Spark LIBLINEAR is a Spark implementation based on LIBLINEAR and integrated with Hadoop distributed file system. This package is developed using Scala. Currently it supports the same two solvers as MPI LIBLINEAR.
If you are unfamiliar with LIBLINEAR:
LIBLINEAR is a linear classifier for data with millions of instances and features. It supports
- L2-regularized classifiers
L2-loss linear SVM, L1-loss linear SVM, and logistic regression (LR)
- L1-regularized classifiers (after version 1.4)
L2-loss linear SVM and logistic regression (LR)
- L2-regularized support vector regression (after version 1.9)
L2-loss linear SVR and L1-loss linear SVR.
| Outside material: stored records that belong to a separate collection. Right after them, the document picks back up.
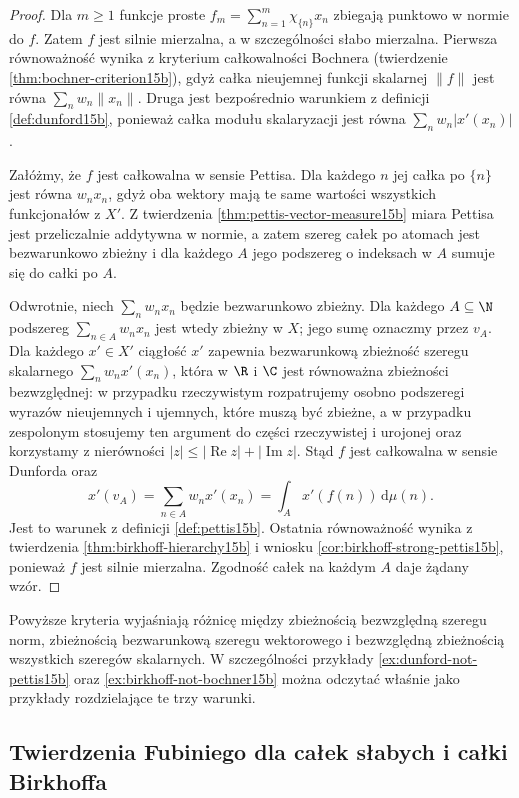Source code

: \begin{proof}
Dla $m\ge1$ funkcje proste
$f_m=\sum_{n=1}^m\chi_{\{n\}}x_n$ zbiegają punktowo w normie
do $f$. Zatem $f$ jest silnie mierzalna, a w szczególności
słabo mierzalna. Pierwsza równoważność wynika z kryterium
całkowalności Bochnera (twierdzenie \ref{thm:bochner-criterion15b}),
gdyż całka nieujemnej funkcji skalarnej $\|f\|$ jest równa
$\sum_n w_n\|x_n\|$. Druga jest bezpośrednio warunkiem
z definicji \ref{def:dunford15b}, ponieważ całka modułu
skalaryzacji jest równa $\sum_n w_n|x'(x_n)|$.

Załóżmy, że $f$ jest całkowalna w sensie Pettisa.
Dla każdego $n$ jej całka po $\{n\}$ jest równa $w_nx_n$,
gdyż oba wektory mają te same wartości wszystkich
funkcjonałów z $X'$. Z twierdzenia
\ref{thm:pettis-vector-measure15b} miara Pettisa jest
przeliczalnie addytywna w normie, a zatem szereg całek po
atomach jest bezwarunkowo zbieżny i dla każdego $A$ jego
podszereg o indeksach w $A$ sumuje się do całki po $A$.

Odwrotnie, niech $\sum_n w_nx_n$ będzie bezwarunkowo zbieżny.
Dla każdego $A\subseteq\N$ podszereg
$\sum_{n\in A}w_nx_n$ jest wtedy zbieżny w $X$; jego sumę
oznaczmy przez $v_A$. Dla każdego $x'\in X'$ ciągłość
$x'$ zapewnia bezwarunkową zbieżność szeregu skalarnego
$\sum_n w_nx'(x_n)$, która w $\R$ i $\C$ jest równoważna
zbieżności bezwzględnej: w przypadku rzeczywistym rozpatrujemy
osobno podszeregi wyrazów nieujemnych i ujemnych, które
muszą być zbieżne, a w przypadku zespolonym stosujemy ten
argument do części rzeczywistej i urojonej oraz korzystamy
z nierówności $|z|\le|\operatorname{Re}z|+|\operatorname{Im}z|$.
Stąd $f$ jest całkowalna w sensie Dunforda oraz
\[
 x'(v_A)=\sum_{n\in A}w_nx'(x_n)
        =\int_A x'(f(n))\,\mathrm d\mu(n).
\]
Jest to warunek z definicji \ref{def:pettis15b}.
Ostatnia równoważność wynika z twierdzenia
\ref{thm:birkhoff-hierarchy15b} i wniosku
\ref{cor:birkhoff-strong-pettis15b}, ponieważ $f$ jest silnie
mierzalna. Zgodność całek na każdym $A$ daje żądany wzór.
\end{proof}

Powyższe kryteria wyjaśniają różnicę między zbieżnością
bezwzględną szeregu norm, zbieżnością bezwarunkową szeregu
wektorowego i bezwzględną zbieżnością wszystkich szeregów
skalarnych. W szczególności przykłady
\ref{ex:dunford-not-pettis15b} oraz
\ref{ex:birkhoff-not-bochner15b} można odczytać właśnie
jako przykłady rozdzielające te trzy warunki.

\subsection{Twierdzenia Fubiniego dla całek słabych i całki Birkhoffa}

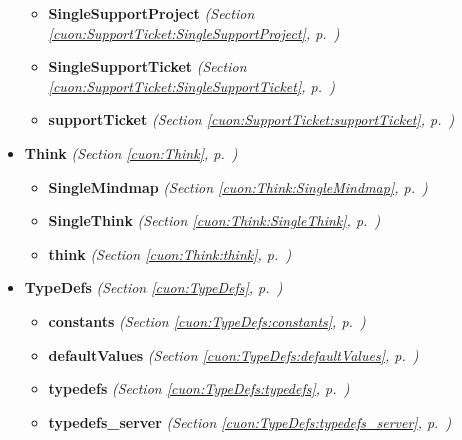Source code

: \begin{itemize}
  \begin{itemize}
\setlength{\parskip}{0ex}
    \item \textbf{SingleSupportProject}
  \textit{(Section \ref{cuon:SupportTicket:SingleSupportProject}, p.~\pageref{cuon:SupportTicket:SingleSupportProject})}

    \item \textbf{SingleSupportTicket}
  \textit{(Section \ref{cuon:SupportTicket:SingleSupportTicket}, p.~\pageref{cuon:SupportTicket:SingleSupportTicket})}

    \item \textbf{supportTicket}
  \textit{(Section \ref{cuon:SupportTicket:supportTicket}, p.~\pageref{cuon:SupportTicket:supportTicket})}

  \end{itemize}
\item \textbf{Think}
  \textit{(Section \ref{cuon:Think}, p.~\pageref{cuon:Think})}

  \begin{itemize}
\setlength{\parskip}{0ex}
    \item \textbf{SingleMindmap}
  \textit{(Section \ref{cuon:Think:SingleMindmap}, p.~\pageref{cuon:Think:SingleMindmap})}

    \item \textbf{SingleThink}
  \textit{(Section \ref{cuon:Think:SingleThink}, p.~\pageref{cuon:Think:SingleThink})}

    \item \textbf{think}
  \textit{(Section \ref{cuon:Think:think}, p.~\pageref{cuon:Think:think})}

  \end{itemize}
\item \textbf{TypeDefs}
  \textit{(Section \ref{cuon:TypeDefs}, p.~\pageref{cuon:TypeDefs})}

  \begin{itemize}
\setlength{\parskip}{0ex}
    \item \textbf{constants}
  \textit{(Section \ref{cuon:TypeDefs:constants}, p.~\pageref{cuon:TypeDefs:constants})}

    \item \textbf{defaultValues}
  \textit{(Section \ref{cuon:TypeDefs:defaultValues}, p.~\pageref{cuon:TypeDefs:defaultValues})}

    \item \textbf{typedefs}
  \textit{(Section \ref{cuon:TypeDefs:typedefs}, p.~\pageref{cuon:TypeDefs:typedefs})}

    \item \textbf{typedefs\_server}
  \textit{(Section \ref{cuon:TypeDefs:typedefs_server}, p.~\pageref{cuon:TypeDefs:typedefs_server})}


\end{itemize}
\end{itemize}
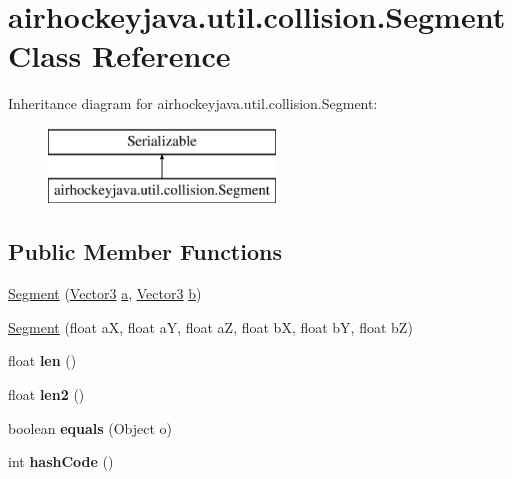 \hypertarget{classairhockeyjava_1_1util_1_1collision_1_1_segment}{}\section{airhockeyjava.\+util.\+collision.\+Segment Class Reference}
\label{classairhockeyjava_1_1util_1_1collision_1_1_segment}
Inheritance diagram for airhockeyjava.\+util.\+collision.\+Segment\+:\begin{figure}[H]
\begin{center}
\leavevmode
\includegraphics[height=2.000000cm]{classairhockeyjava_1_1util_1_1collision_1_1_segment}
\end{center}
\end{figure}
\subsection*{Public Member Functions}
\begin{DoxyCompactItemize}
\item 
\hyperlink{classairhockeyjava_1_1util_1_1collision_1_1_segment_a40e184df090332a10a4bf834e2e45568}{Segment} (\hyperlink{classairhockeyjava_1_1util_1_1_vector3}{Vector3} \hyperlink{classairhockeyjava_1_1util_1_1collision_1_1_segment_a3e5f76be3d478317b7fa3945b2c49538}{a}, \hyperlink{classairhockeyjava_1_1util_1_1_vector3}{Vector3} \hyperlink{classairhockeyjava_1_1util_1_1collision_1_1_segment_a7fb75d6e83dfcdaeb47cba048255addc}{b})
\item 
\hyperlink{classairhockeyjava_1_1util_1_1collision_1_1_segment_a6923bb1a082864328b021aaad6181063}{Segment} (float a\+X, float a\+Y, float a\+Z, float b\+X, float b\+Y, float b\+Z)
\item 
\hypertarget{classairhockeyjava_1_1util_1_1collision_1_1_segment_a113fdbcd6983ea4ba22317423c96dde9}{}float {\bfseries len} ()\label{classairhockeyjava_1_1util_1_1collision_1_1_segment_a113fdbcd6983ea4ba22317423c96dde9}

\item 
\hypertarget{classairhockeyjava_1_1util_1_1collision_1_1_segment_a26cb839fa4489829bfb5122542eaf497}{}float {\bfseries len2} ()\label{classairhockeyjava_1_1util_1_1collision_1_1_segment_a26cb839fa4489829bfb5122542eaf497}

\item 
\hypertarget{classairhockeyjava_1_1util_1_1collision_1_1_segment_a2fa4cb66fec4915d0bfc363e18147dc0}{}boolean {\bfseries equals} (Object o)\label{classairhockeyjava_1_1util_1_1collision_1_1_segment_a2fa4cb66fec4915d0bfc363e18147dc0}

\item 
\hypertarget{classairhockeyjava_1_1util_1_1collision_1_1_segment_ad641b7cd2c408a908a9ffec13e50916b}{}int {\bfseries hash\+Code} ()\label{classairhockeyjava_1_1util_1_1collision_1_1_segment_ad641b7cd2c408a908a9ffec13e50916b}

\end{DoxyCompactItemize}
Main features of LIBLINEAR include
- Same data format as LIBSVM, our general-purpose SVM solver, and also similar usage
- Multi-class classification: 1) one-vs-the rest, 2) Crammer & Singer
- Cross validation for model selection
- Probability estimates (logistic regression only)
- Weights for unbalanced data
- MATLAB/Octave, Java, Python, Ruby interfaces
You will also find instructions for creating distributed environments using VirtualBox for both MPI LIBLINEAR and Spark LIBLINEAR. I am going to post on that separately to draw attention to it.
The phrase “standalone computer” is rapidly becoming a misnomer. Forward looking algorithm designers and power users will begin gaining experience with the new distributed “normal,” at every opportunity.
I first saw this in a tweet by Reynold Xin.